The illicit trade takes place in one of the world's most guarded waterways. Hundreds of dhows, traditional Arab sailing vessels, weave their way past U.S. warships that have patrolled the oil shipping lanes in the Strait of Hormuz for almost three decades. These days, the military is more occupied with intercepting weapons than desktop computers.
U.S. sailors are focused on securing oil flows from the region as tensions in the Gulf increase because of Iran's nuclear program and the war in Iraq.
"We're not looking for commercial products; if there aren't terrorists or weapons onboard, they're free to go,'' says Lieutenant John Gay, a spokesman for the Bahrain-based U.S. 5th Fleet. "It's not our mission.''
Navigating Customs
In Dubai Creek, boats ranging in size from 100 to 1,000 tons load goods for shipment to the Iranian ports of Bandar Abbas and Qeshm.

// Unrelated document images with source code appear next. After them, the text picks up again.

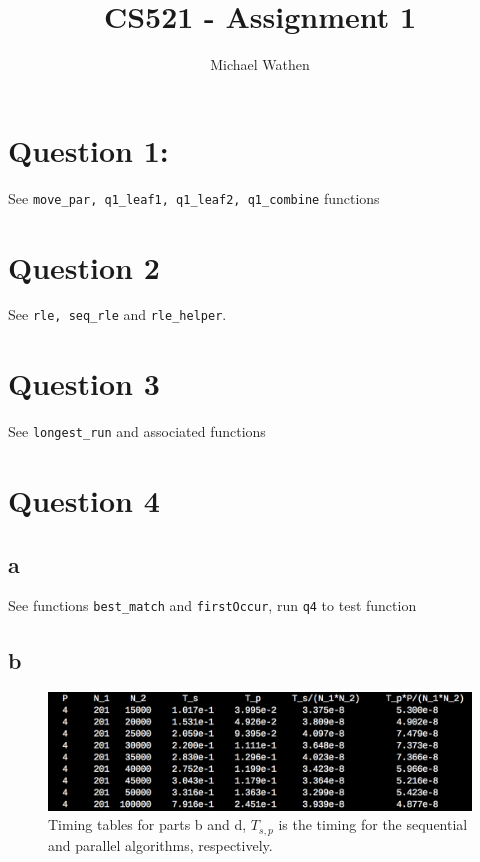\documentclass{article}
\begin{document}
\title{CS521 - Assignment 1}
\author{Michael Wathen}
\maketitle



\section*{Question 1:}

See {\tt move\_par, q1\_leaf1, q1\_leaf2, q1\_combine} functions

\section*{Question 2}

See {\tt rle, seq\_rle} and {\tt rle\_helper}.

\section*{Question 3}

See {\tt longest\_run} and associated functions


\section*{Question 4}


\subsection*{a}

See functions {\tt best\_match} and {\tt firstOccur}, run {\tt q4} to test function


\subsection*{b}

\begin{figure}[!ht]
  \centering
    \includegraphics[width=1\textwidth]{Timing}
  \caption{Timing tables for parts b and d, $T_{s,p}$ is the timing for the sequential and parallel algorithms, respectively.}
  \label{fig:timing}
\end{figure}
\end{document}
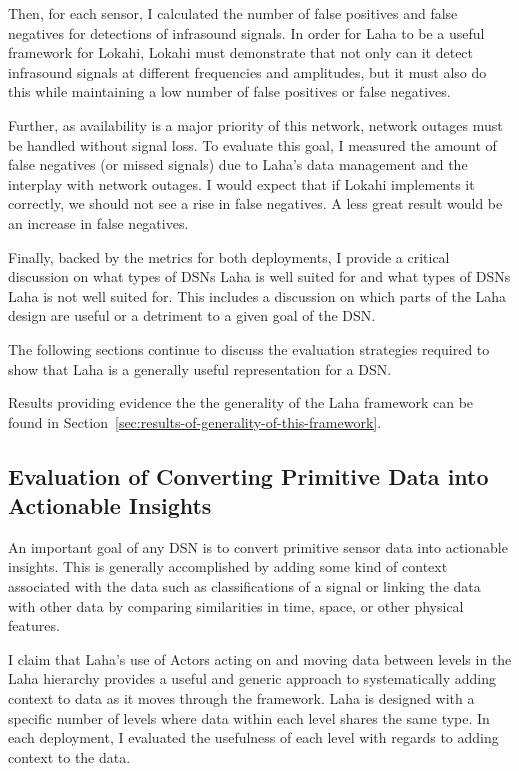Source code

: Then, for each sensor, I calculated the number of false positives and false negatives for detections of infrasound signals. In order for Laha to be a useful framework for Lokahi, Lokahi must demonstrate that not only can it detect infrasound signals at different frequencies and amplitudes, but it must also do this while maintaining a low number of false positives or false negatives.

Further, as availability is a major priority of this network, network outages must be handled without signal loss. To evaluate this goal, I measured the amount of false negatives (or missed signals) due to Laha's data management and the interplay with network outages. I would expect that if Lokahi implements it correctly, we should not see a rise in false negatives. A less great result would be an increase in false negatives.

Finally, backed by the metrics for both deployments, I provide a critical discussion on what types of DSNs Laha is well suited for and what types of DSNs Laha is not well suited for. This includes a discussion on which parts of the Laha design are useful or a detriment to a given goal of the DSN\@.

The following sections continue to discuss the evaluation strategies required to show that Laha is a generally useful representation for a DSN\@.

Results providing evidence the the generality of the Laha framework can be found in Section~\ref{sec:results-of-generality-of-this-framework}.

\subsection{Evaluation of Converting Primitive Data into Actionable Insights}\label{subsec:evaluation-of-converting-primitive-data-into-actionable-insights}
An important goal of any DSN is to convert primitive sensor data into actionable insights. This is generally accomplished by adding some kind of context associated with the data such as classifications of a signal or linking the data with other data by comparing similarities in time, space, or other physical features.

I claim that Laha's use of Actors acting on and moving data between levels in the Laha hierarchy provides a useful and generic approach to systematically adding context to data as it moves through the framework. Laha is designed with a specific number of levels where data within each level shares the same type. In each deployment, I evaluated the usefulness of each level with regards to adding context to the data.

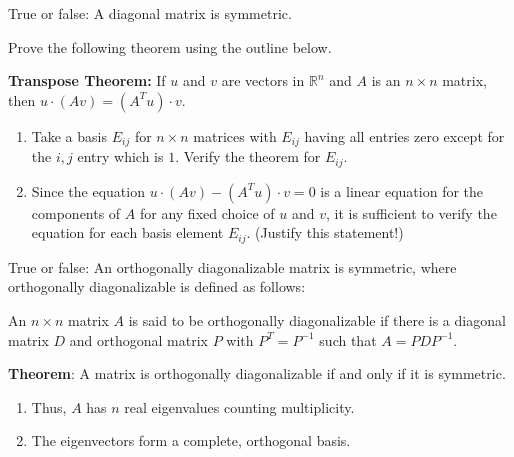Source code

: \documentclass[12pt,letterpaper]{article}
\begin{document}
\begin{enumerate}

\Problem True or false: A diagonal matrix is symmetric.
\vspace{1in}



\Problem
Prove the following theorem using the outline below.

\textbf{Transpose Theorem:}
If $u$ and $v$ are vectors in $\mathbb{R}^n$ and $A$ is an $n \times n$ matrix, then $u \cdot (Av) = (A^Tu) \cdot v.$

\begin{enumerate}
    \item[a)] Take a basis $E_{ij}$ for $n \times n$ matrices with $E_{ij}$ having all entries zero except for the $i,j$ entry which is $1.$ Verify the theorem for $E_{ij}.$\vfill
    \item[b)] Since the equation $u \cdot (Av) - (A^Tu) \cdot v = 0$ is a linear equation for the components of $A$ for any fixed choice of $u$ and $v$, it is sufficient to verify the equation for each basis element $E_{ij}.$ (Justify this statement!)\vfill
\end{enumerate}

\newpage


\Problem True or false: An orthogonally diagonalizable matrix is symmetric, where orthogonally diagonalizable is defined as follows:

\begin{defn}
An $n \times n$ matrix $A$ is said to be orthogonally diagonalizable if there is a diagonal matrix $D$ and orthogonal matrix $P$ with $P^T = P^{-1}$ such that $A = PDP^{-1}.$
\end{defn}


\vfill


\textbf{Theorem}:
A matrix is orthogonally diagonalizable if and only if it is symmetric.
\begin{enumerate}
    \item[a)] Thus, $A$ has $n$ real eigenvalues counting multiplicity.
    \item[b)] The eigenvectors form a complete, orthogonal basis.
\end{enumerate}
\vfill



\end{enumerate}
\end{document}
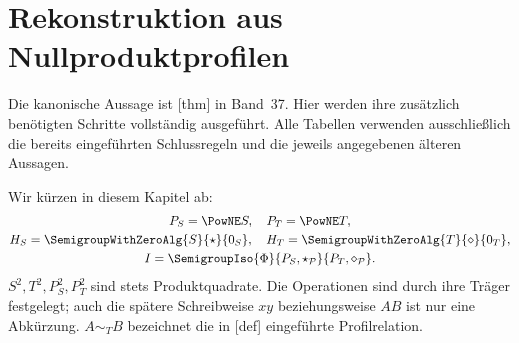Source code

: \chapter{Rekonstruktion aus Nullproduktprofilen}
\hypertarget{nullproducts.proofs}{}
\hypertarget{np.proof}{}
\noindent\NullproductsMainLink{}\enspace\textperiodcentered\enspace\NullproductsReadingLink{}
\par\medskip
Die kanonische Aussage ist
[thm] in Band~37.
Hier werden ihre zusätzlich benötigten Schritte vollständig ausgeführt.
Alle Tabellen verwenden ausschließlich die bereits eingeführten
Schlussregeln und die jeweils angegebenen älteren Aussagen.

Wir kürzen in diesem Kapitel ab:
\[
 \begin{gathered}
 P_S=\PowNE S,\quad P_T=\PowNE T,\\
 H_S=\SemigroupWithZeroAlg{S}{\star}{0_S},\quad
 H_T=\SemigroupWithZeroAlg{T}{\diamond}{0_T},\\
 I=\SemigroupIso{\Phi}{P_S,\star_{\mathcal P}}{P_T,\diamond_{\mathcal P}}.
 \end{gathered}
\]
\(S^2,T^2,P_S^2,P_T^2\) sind stets Produktquadrate.
Die Operationen sind durch ihre Träger festgelegt; auch die spätere
Schreibweise \(xy\) beziehungsweise \(AB\) ist nur eine Abkürzung.
\(A\sim_T B\) bezeichnet die in
[def] eingeführte Profilrelation.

The dhows, fitted only with sails until the 1960s, now use motors and occasionally harness the wind to quicken the journey.
Once cleared by local customs officials, the vessels cast off for their journey, which can take as long as four days, in groups of three or four for safety.
Customs laws in the United Arab Emirates mean that officials only look at the port of origin for a cargo. With most of the U.S. goods coming through Asia, there are no legal grounds to seize them, says Marwan Ali Hasan, an inspector in Dubai.
"We don't confiscate goods based on brands, American or otherwise,'' Ali Hasan says. "We follow the manifest. If it's an American brand manufactured in another country, we release it.''
The U.S. imposed unilateral sanctions on Iran after the 1979 Islamic revolution, which toppled the American-backed Shah. Militants later stormed the U.S. embassy and held 52 Americans for 444 days.
Goods, technology or services "may not be exported, re- exported, sold or supplied, directly or indirectly'' to Iran, according to guidelines from the U.S. Treasury Department.
The Persian Gulf has been on a war footing for more than two decades. Iran was at war with Iraq for most of the 1980s, and Saddam Hussein's invasion of Kuwait in 1990 prompted U.S.-led intervention.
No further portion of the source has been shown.